Robert Wald

Senior Member, KICP
Charles H. Swift Distinguished Service Professor, Department of Physics; Enrico Fermi Institute; and the College

Robert Wald
Michelson Center for Physics
Room 443
933 East 56th Street
Chicago, IL 60637
(773) 702-7765


Ph.D., Princeton, 1972

Dr. Wald is a fellow of the American Physical Society and of the American Academy of Arts and Sciences and is a member of the National Academy of Sciences.


My research has been concerned with a broad range of topics in classical general relativity, cosmology, and quantum phenomena related to gravity. A great deal of my research has focused on the theory of black holes---regions of spacetime where gravity is so strong that nothing can escape---and the remarkable (mathematical and physical) analogy between the laws of black hole physics and the ordinary laws of thermodynamics. In particular, the fact that black holes radiate as perfect black bodies as a consequence of quantum particle creation effects has led to many deep insights into the nature of quantum gravity. My interests also span mathematical investigations of classical general relativity and applications of general relativity to cosmology and astrophysics.
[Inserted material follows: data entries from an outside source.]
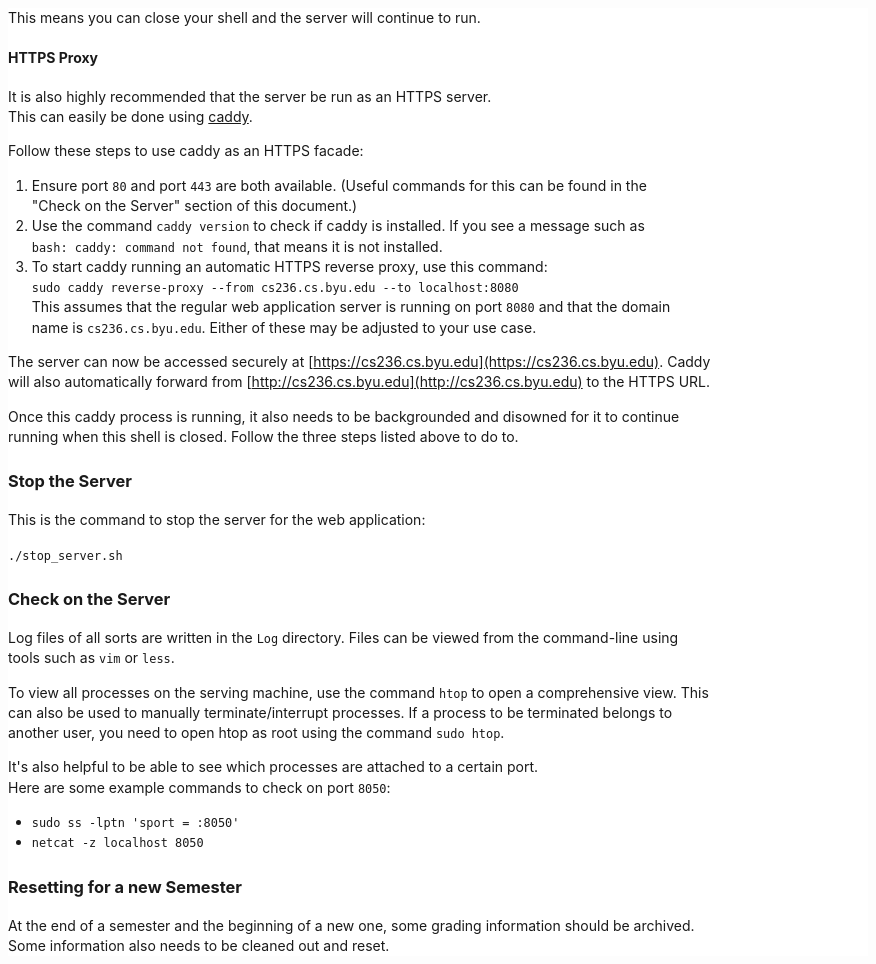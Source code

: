 This means you can close your shell and the server will continue to run.  
  
#### HTTPS Proxy  
  
It is also highly recommended that the server be run as an HTTPS server.  
This can easily be done using [caddy](https://caddyserver.com/).  
  
Follow these steps to use caddy as an HTTPS facade:  
1. Ensure port `80` and port `443` are both available. (Useful commands for this can be found in the  
    "Check on the Server" section of this document.)  
2. Use the command `caddy version` to check if caddy is installed. If you see a message such as  
    `bash: caddy: command not found`, that means it is not installed.  
3. To start caddy running an automatic HTTPS reverse proxy, use this command:    
    `sudo caddy reverse-proxy --from cs236.cs.byu.edu --to localhost:8080`    
    This assumes that the regular web application server is running on port `8080` and that the domain  
    name is `cs236.cs.byu.edu`. Either of these may be adjusted to your use case.  
  
The server can now be accessed securely at [https://cs236.cs.byu.edu](https://cs236.cs.byu.edu). Caddy  
will also automatically forward from [http://cs236.cs.byu.edu](http://cs236.cs.byu.edu) to the HTTPS URL.  
  
Once this caddy process is running, it also needs to be backgrounded and disowned for it to continue  
running when this shell is closed. Follow the three steps listed above to do to.  
  
### Stop the Server  
  
This is the command to stop the server for the web application:  
```shell  
./stop_server.sh  
```  
  
### Check on the Server  
  
Log files of all sorts are written in the `Log` directory. Files can be viewed from the command-line using  
tools such as `vim` or `less`.  
  
To view all processes on the serving machine, use the command `htop` to open a comprehensive view. This  
can also be used to manually terminate/interrupt processes. If a process to be terminated belongs to  
another user, you need to open htop as root using the command `sudo htop`.  
  
It's also helpful to be able to see which processes are attached to a certain port.  
Here are some example commands to check on port `8050`:  
- `sudo ss -lptn 'sport = :8050'`  
- `netcat -z localhost 8050`  
  
### Resetting for a new Semester  
  
At the end of a semester and the beginning of a new one, some grading information should be archived.  
Some information also needs to be cleaned out and reset.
In the past few years, one of my main research efforts has concerned the formulation of quantum field theory in the presence of gravity, i.e., quantum field theory in curved spacetime. In this approach, gravity is treated classically, but all other fields are treated in accord with the principles of quantum field theory. Some major issues of principle arise in the formulation of this theory on account of the lack of Poincare symmetry and the absence of a preferred vacuum state, but it has recently been shown that the theory can be formulated in a fully satisfactory manner. It is my hope that this will provide important clues to the formulation of a fully quantum theory of gravity itself.

Another main research effort has concerned self-force (or “radiation reaction”) effects on the motion of small bodies in classical general relativity. These effects must be fully understood to predict the gravitational radiation emitted by, say, a small black hole as it inspirals into a large black hole. The notion of a “point particle” does not make sense in general relativity, but one can consider a limit wherein a body's mass as well as its size shrinks to zero in an asymptotically self-similar manner. Self-force effects can then be rigorously derived as a perturbative correction to geodesic motion, and self-consistent schemes for determining motion and radiation can then be developed.

Another recent main research effort has concerned has concerned analysis of the effects of small scale inhomogeneities in classical general relativity, as is needed for applications to cosmology. A new perturbative framework was developed that allows nonlinear effects to be important on small scales. This framework was used to show that small scale inhomogeneities cannot produce accelerated expansion of the universe, as had been suggested by a number of authors.